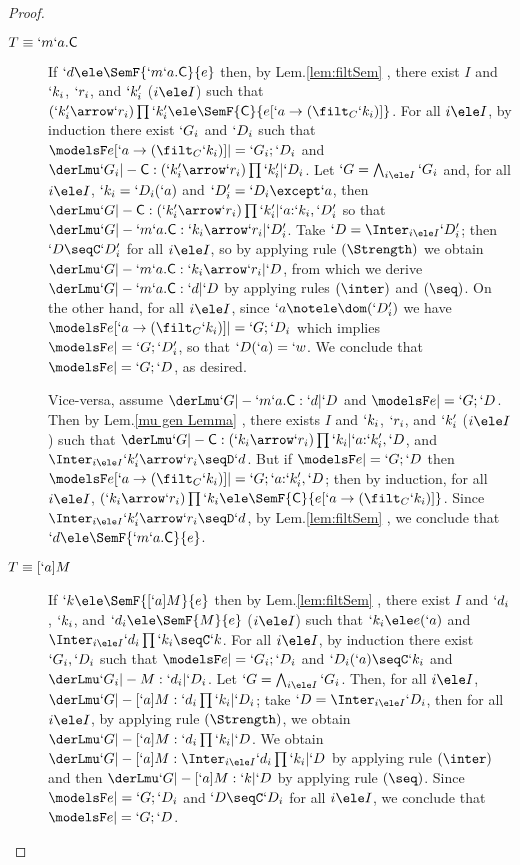 \documentclass{CSML}
\begin{document}
\begin{proof}
\begin{description}
 \item [$ T\equiv `m`a.\textrm{\sf C} $] 
If $`d \ele \SemF { `m`a.\Cmd}{ e }$ then, by Lem.\skp\ref{lem:filtSem}%
, there exist $I$ and $`k_i$, $`r_i$, and $`k'_i$ ($i \ele I$) such that $(`k'_i\arrow `r_i)\prod `k'_i \ele \SemF { \Cmd}{ e[`a\to (\filt_C `k_i)] }$. 
For all $i \ele I$, by induction there exist $`G_i$ and $`D_i$ 
such that $\modelsF e[`a\to (\filt_C `k_i)] |= `G_i;`D_i$ and $ \derLmu `G_i |- {\Cmd} : (`k'_i\arrow `r_i)\prod `k'_i | `D_i $. 
Let $`G=\bigwedge_{i\ele I}`G_i$ and, for all $i \ele I$, $`k_i = `D_i(`a)$ and $`D'_i = `D_i\except`a$, then $ \derLmu `G |- {\Cmd} : (`k'_i\arrow `r_i)\prod `k'_i | `a{:}`k_i,`D'_i $ so that $ \derLmu `G |- `m`a.{\Cmd} : `k_i\arrow `r_i | `D'_i $. 
Take $`D = \Inter_{i \ele I} `D'_i$; then $`D\seqC `D'_i$ for all $i \ele I$, so by applying rule $(\Strength)$ we obtain $ \derLmu `G |- {`m`a.\Cmd} : `k_i\arrow `r_i | `D $, from which we derive $ \derLmu `G |- {`m`a.\Cmd} : `d | `D $ by applying rules $(\inter)$ and $(\seq)$.
On the other hand, for all $i \ele I$, since $`a\notele \dom(`D'_i)$ we have $\modelsF e[`a\to (\filt_C `k_i)] |= `G;`D_i$ which implies $\modelsF e |= `G;`D'_i$, so that $`D(`a) = `w$. We conclude that $\modelsF e |= `G;`D $, as desired.
	
Vice-versa, assume $ \derLmu `G |- {`m`a.\Cmd} : `d | `D $ and $\modelsF e |= `G;`D $.
Then by Lem.\skp\ref{mu gen Lemma}%
, there exists $I$ and $`k_i$, $`r_i$, and $`k'_i$ ($i \ele I$) such that $ \derLmu `G |- {\Cmd} : (`k_i\arrow `r_i)\prod `k_i | `a{:}`k'_i,`D $, and $\Inter_{i \ele I}`k'_i\arrow `r_i \seqD `d$. 
But if $\modelsF e |= `G;`D $ then $\modelsF e[`a\to (\filt_C `k_i)] |= `G;`a{:}`k'_i,`D $; 
then by induction, for all $i \ele I$, $(`k_i\arrow `r_i)\prod `k_i \ele \SemF { \Cmd}{ e[`a\to (\filt_C `k_i)] }$. 
Since $\Inter_{i \ele I}`k'_i\arrow `r_i \seqD `d$, by Lem.\skp\ref{lem:filtSem}%
, we conclude that $`d \ele \SemF { `m`a.\Cmd}{ e }$.
	
 \item [$ {T\equiv [`a]M} $] 
If $`k \ele \SemF { [`a]M}{ e }$ then by Lem.\skp\ref{lem:filtSem}%
, there exist $I$ and $`d_i$, $`k_i$, and $`d_i \ele \SemF { M }{ e }$ ($i \ele I$) such that $`k_i \ele e(`a)$ and $\Inter_{i \ele I}`d_i\prod `k_i \seqC `k$.
For all $i \ele I$, by induction there exist $`G_i,`D _i$ 
such that $\modelsF e |= `G_i;`D_i$ and $`D_i(`a) \seqC `k_i$ and $ \derLmu `G_i |- M : `d_i | `D_i $. Let $`G=\bigwedge_{i\ele I}`G_i$.
Then, for all $i \ele I$, $ \derLmu `G |- [`a]M : `d_i\prod `k_i | `D_i $; take $`D = \Inter_{i \ele I}`D_i$, then for all $i \ele I$, by applying rule $(\Strength)$, we obtain $ \derLmu `G |- [`a]M : `d_i\prod `k_i | `D $. 
We obtain $ \derLmu `G |- [`a]M : \Inter_{i \ele I}`d_i\prod `k_i | `D $ by applying rule $(\inter)$ and then $ \derLmu `G |- [`a]M : `k | `D $ by applying rule $(\seq)$. 
Since $\modelsF e |= `G;`D_i$ and $`D \seqC `D_i$ for all $i \ele I$, we conclude that $\modelsF e |= `G;`D $.
	

\end{description}
\end{proof}
\end{document}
──────────────────────────────
Output the lines, exactly: the first line of the entries above, every line after it, and the line with "there exists $I$" as the last. No pictures.

*Written answer*.
 \documentclass{CSML}
\begin{document}
\begin{proof}
\begin{description}
 \item [$ T\equiv `m`a.\textrm{\sf C} $] 
If $`d \ele \SemF { `m`a.\Cmd}{ e }$ then, by Lem.\skp\ref{lem:filtSem}%
, there exist $I$ and $`k_i$, $`r_i$, and $`k'_i$ ($i \ele I$) such that $(`k'_i\arrow `r_i)\prod `k'_i \ele \SemF { \Cmd}{ e[`a\to (\filt_C `k_i)] }$. 
For all $i \ele I$, by induction there exist $`G_i$ and $`D_i$ 
such that $\modelsF e[`a\to (\filt_C `k_i)] |= `G_i;`D_i$ and $ \derLmu `G_i |- {\Cmd} : (`k'_i\arrow `r_i)\prod `k'_i | `D_i $. 
Let $`G=\bigwedge_{i\ele I}`G_i$ and, for all $i \ele I$, $`k_i = `D_i(`a)$ and $`D'_i = `D_i\except`a$, then $ \derLmu `G |- {\Cmd} : (`k'_i\arrow `r_i)\prod `k'_i | `a{:}`k_i,`D'_i $ so that $ \derLmu `G |- `m`a.{\Cmd} : `k_i\arrow `r_i | `D'_i $. 
Take $`D = \Inter_{i \ele I} `D'_i$; then $`D\seqC `D'_i$ for all $i \ele I$, so by applying rule $(\Strength)$ we obtain $ \derLmu `G |- {`m`a.\Cmd} : `k_i\arrow `r_i | `D $, from which we derive $ \derLmu `G |- {`m`a.\Cmd} : `d | `D $ by applying rules $(\inter)$ and $(\seq)$.
On the other hand, for all $i \ele I$, since $`a\notele \dom(`D'_i)$ we have $\modelsF e[`a\to (\filt_C `k_i)] |= `G;`D_i$ which implies $\modelsF e |= `G;`D'_i$, so that $`D(`a) = `w$. We conclude that $\modelsF e |= `G;`D $, as desired.
	
Vice-versa, assume $ \derLmu `G |- {`m`a.\Cmd} : `d | `D $ and $\modelsF e |= `G;`D $.
Then by Lem.\skp\ref{mu gen Lemma}%
, there exists $I$ and $`k_i$, $`r_i$, and $`k'_i$ ($i \ele I$) such that $ \derLmu `G |- {\Cmd} : (`k_i\arrow `r_i)\prod `k_i | `a{:}`k'_i,`D $, and $\Inter_{i \ele I}`k'_i\arrow `r_i \seqD `d$. 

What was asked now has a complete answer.